This is a machine learning project built in Python for detecting phishing URLs. The project uses a dataset containing URLs marked as phishing, risky, and legitimate and trains several models using ensemble learning techniques. The best performing model, Random Forest, is then used to make predictions with live URLs.
The feature extraction process involves detecting key features of the URLs, such as URL length, the presence of IPv4 or IPv6, the use of HTTPS, the number of protocols, and the top-level domain (TLD) extension. These features are then used to train the machine learning models.
The following models were used in this project:
- Random Forest
- K-Nearest Neighbors (KNN) Algorithm
- AdaBoost Classifier
- Extra Trees Classifier
- Stochastic Gradient Descent (SGD) Classifier
- Gaussian Naive Bayes
After comparing the results of the different models, it was found that the Random Forest model gave the best accuracy.

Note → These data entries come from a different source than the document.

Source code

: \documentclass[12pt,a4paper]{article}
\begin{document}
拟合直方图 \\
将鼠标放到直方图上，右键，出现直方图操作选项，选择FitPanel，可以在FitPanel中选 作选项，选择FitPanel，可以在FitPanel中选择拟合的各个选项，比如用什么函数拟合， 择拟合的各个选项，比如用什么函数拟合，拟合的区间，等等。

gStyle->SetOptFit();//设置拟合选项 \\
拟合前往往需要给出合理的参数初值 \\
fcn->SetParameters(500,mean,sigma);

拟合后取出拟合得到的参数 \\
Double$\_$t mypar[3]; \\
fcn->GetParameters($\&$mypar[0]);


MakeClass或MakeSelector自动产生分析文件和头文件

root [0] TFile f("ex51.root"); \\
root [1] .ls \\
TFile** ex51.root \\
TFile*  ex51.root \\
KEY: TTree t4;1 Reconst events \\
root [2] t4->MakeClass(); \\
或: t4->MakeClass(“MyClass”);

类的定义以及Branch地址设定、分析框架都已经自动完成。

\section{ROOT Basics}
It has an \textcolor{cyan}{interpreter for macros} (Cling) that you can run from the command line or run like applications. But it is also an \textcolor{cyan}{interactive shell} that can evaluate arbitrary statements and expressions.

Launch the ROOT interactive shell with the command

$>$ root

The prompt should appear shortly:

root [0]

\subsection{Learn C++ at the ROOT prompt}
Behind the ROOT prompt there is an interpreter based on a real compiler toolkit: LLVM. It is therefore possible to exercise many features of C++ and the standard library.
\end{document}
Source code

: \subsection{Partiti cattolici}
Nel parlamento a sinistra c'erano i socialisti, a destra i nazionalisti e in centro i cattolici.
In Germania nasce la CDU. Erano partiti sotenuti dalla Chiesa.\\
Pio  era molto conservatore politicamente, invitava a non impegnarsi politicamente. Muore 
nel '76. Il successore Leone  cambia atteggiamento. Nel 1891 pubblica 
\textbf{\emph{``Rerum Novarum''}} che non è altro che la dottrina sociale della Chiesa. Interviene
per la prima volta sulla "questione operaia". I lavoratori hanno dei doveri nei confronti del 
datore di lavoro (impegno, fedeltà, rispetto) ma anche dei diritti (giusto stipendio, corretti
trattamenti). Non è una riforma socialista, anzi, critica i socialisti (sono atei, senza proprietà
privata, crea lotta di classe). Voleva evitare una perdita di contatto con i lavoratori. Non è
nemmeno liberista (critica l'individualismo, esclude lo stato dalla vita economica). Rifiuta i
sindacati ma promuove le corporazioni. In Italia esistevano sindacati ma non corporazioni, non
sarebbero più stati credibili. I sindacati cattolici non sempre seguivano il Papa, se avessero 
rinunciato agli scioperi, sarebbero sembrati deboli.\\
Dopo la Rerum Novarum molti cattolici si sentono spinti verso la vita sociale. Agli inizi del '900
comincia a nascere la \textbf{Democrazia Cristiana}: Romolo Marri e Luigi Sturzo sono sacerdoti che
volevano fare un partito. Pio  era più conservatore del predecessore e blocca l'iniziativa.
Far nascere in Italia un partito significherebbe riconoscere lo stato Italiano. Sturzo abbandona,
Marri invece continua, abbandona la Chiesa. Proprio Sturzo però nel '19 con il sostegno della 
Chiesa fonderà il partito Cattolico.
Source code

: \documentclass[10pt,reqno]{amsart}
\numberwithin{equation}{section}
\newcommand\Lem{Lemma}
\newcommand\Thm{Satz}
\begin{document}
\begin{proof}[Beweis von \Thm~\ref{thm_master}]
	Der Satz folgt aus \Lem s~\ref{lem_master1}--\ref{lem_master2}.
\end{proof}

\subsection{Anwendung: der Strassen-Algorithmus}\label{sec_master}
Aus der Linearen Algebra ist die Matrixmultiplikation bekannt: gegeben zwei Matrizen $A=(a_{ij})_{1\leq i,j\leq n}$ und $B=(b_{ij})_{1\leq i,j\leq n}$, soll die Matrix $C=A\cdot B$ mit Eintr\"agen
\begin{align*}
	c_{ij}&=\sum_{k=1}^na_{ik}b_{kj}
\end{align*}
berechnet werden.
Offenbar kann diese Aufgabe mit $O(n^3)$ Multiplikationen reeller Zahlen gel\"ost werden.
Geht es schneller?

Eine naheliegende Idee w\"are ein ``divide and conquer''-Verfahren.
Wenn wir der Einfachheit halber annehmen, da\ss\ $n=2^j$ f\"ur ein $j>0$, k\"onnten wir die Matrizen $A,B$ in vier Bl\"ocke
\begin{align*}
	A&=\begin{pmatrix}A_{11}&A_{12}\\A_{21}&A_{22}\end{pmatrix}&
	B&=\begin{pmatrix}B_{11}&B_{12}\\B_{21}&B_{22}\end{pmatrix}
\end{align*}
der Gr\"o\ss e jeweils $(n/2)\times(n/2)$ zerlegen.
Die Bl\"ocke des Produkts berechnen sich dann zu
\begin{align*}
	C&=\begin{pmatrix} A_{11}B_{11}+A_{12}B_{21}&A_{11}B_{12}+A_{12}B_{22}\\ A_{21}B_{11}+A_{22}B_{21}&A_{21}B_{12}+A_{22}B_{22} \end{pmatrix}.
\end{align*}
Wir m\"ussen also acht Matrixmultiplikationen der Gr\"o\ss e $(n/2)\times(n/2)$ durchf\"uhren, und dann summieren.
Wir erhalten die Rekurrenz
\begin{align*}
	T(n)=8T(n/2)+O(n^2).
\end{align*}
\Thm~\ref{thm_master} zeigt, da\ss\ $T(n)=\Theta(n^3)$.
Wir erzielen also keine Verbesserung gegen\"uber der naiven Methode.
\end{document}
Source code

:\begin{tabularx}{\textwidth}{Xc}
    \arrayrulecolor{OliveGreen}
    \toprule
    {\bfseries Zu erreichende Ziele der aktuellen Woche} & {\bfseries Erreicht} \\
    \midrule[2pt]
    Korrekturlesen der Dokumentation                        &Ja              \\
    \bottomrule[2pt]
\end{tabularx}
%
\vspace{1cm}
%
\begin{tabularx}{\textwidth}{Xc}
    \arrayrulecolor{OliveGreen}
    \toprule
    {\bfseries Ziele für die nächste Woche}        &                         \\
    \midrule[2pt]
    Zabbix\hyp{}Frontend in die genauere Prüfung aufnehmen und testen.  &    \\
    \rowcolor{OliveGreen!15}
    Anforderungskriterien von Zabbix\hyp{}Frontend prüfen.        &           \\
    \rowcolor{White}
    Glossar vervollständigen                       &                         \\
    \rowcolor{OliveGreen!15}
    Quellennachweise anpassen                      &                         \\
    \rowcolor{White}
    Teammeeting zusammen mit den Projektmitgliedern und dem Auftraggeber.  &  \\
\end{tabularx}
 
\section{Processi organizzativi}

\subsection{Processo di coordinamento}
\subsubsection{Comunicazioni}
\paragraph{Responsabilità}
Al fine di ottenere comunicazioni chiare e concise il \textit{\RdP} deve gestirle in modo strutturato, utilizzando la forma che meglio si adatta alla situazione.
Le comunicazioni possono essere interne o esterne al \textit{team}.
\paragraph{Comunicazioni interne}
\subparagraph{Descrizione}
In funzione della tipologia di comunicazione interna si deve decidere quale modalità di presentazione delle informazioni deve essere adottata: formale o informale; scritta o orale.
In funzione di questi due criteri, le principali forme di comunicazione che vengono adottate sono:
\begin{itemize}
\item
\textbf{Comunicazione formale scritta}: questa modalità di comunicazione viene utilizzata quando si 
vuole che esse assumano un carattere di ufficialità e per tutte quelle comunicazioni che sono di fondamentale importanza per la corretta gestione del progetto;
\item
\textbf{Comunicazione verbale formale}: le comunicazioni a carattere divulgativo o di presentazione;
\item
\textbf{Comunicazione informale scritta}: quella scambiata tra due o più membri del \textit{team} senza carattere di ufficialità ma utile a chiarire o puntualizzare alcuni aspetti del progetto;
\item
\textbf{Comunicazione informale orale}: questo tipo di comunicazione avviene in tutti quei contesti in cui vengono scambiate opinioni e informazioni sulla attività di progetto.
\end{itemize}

As a result, the Random Forest model was used for the final predictions.
The project requires the following libraries to be installed:
- pandas
- numpy
- scikit-learn
- matplotlib
To run the project, simply clone the repository and run the main script in a Python environment.
This project demonstrates the use of machine learning techniques for detecting phishing URLs. The feature extraction process and the use of the Random Forest model were found to be effective in detecting phishing URLs with high accuracy.